In the meantime, I wanted to offer some quick thoughts about one of the main topics that Professor Yunus addressed: entrepreneurship. During his talk, Yunus mentioned his advice to the children of Grameen Bank borrowers who have completed school: don't be a job seeker, be a job maker. In other words, be an entrepreneur. During the question and answer session, a member of the audience asked Yunus, "[You] assume everyone is inherently entrepreneurial. What about people who are not?" Yunus' response was that people who are not entrepreneurial have simply not been given a chance to discover and develop that side of themselves.

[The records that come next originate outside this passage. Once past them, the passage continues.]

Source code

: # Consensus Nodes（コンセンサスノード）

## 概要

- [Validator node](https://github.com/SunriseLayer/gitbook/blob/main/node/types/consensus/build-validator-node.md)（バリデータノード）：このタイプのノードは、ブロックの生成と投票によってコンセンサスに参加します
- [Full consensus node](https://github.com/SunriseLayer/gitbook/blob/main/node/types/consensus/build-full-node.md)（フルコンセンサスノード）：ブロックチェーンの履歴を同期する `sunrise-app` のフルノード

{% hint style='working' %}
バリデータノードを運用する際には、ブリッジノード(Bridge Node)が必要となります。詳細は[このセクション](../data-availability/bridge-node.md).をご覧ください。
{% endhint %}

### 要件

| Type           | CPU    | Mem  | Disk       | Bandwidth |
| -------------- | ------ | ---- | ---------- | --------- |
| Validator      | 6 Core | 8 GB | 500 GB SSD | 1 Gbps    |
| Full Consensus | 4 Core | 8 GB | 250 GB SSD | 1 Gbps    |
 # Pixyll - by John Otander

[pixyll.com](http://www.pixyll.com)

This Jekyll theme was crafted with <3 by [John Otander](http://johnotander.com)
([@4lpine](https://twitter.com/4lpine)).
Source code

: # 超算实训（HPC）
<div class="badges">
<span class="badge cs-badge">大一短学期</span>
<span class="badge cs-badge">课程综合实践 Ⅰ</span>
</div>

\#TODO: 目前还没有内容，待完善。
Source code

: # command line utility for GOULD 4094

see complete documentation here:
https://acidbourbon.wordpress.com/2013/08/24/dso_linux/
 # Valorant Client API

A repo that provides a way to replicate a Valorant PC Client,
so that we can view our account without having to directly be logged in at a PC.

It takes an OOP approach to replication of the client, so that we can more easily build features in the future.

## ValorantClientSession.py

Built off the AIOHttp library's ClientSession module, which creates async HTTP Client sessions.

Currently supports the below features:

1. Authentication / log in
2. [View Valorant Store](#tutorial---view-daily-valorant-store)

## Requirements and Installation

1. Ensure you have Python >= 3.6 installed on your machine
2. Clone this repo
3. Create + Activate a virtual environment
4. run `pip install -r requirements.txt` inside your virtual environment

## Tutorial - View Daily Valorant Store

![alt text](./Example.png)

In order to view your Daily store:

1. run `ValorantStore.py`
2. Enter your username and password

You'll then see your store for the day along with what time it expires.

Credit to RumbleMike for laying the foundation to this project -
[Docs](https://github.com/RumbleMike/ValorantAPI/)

The question of whether poor households are frustrated entrepreneurs or frustrated employees is central to the future of microfinance. Jonathan and I addressed this in a recent essay on Foreign Policy's website. We believe that the balance of evidence falls on the "employee" side of the ledger (see also a good discussion of this issue in Poor Economics)
As we point out in the FP piece, the question is important to get right because the financial services needed by entrepreneurs and employees are quite different. There is evidence that the basic microcredit product is actually quite limiting for entrepreneurs (for instance, here); and there are experiments on designing credit products better suited to frustrated employees (see here, and here). Some, like the Aspen Network of Development Entrepreneurs, have suggested a "best of both worlds" approach by shifting the focus of credit away from microenterprises to comparatively larger (but still small) and growing businesses. That may be a better way to create jobs than funding microenterprises which hardly ever hire employees, but it doesn't necessarily reach the same population that microcredit does. Jonathan Morduch and Jonathan Bauchet have conducted research that shows that small and medium enterprises in Bangladesh at least, don't hire the from the poor households targeted by microcredit. Other work has shown how truly difficult it is help micro- and small enterprises grow and hire employees.
The bottom line is that we are still a long way from knowing the best approaches to supporting frustrated entrepreneurs or frustrated employees. That makes it more imperative, I think, to make sure that poor households have access to a range of money management tools that best match their needs, whatever they are.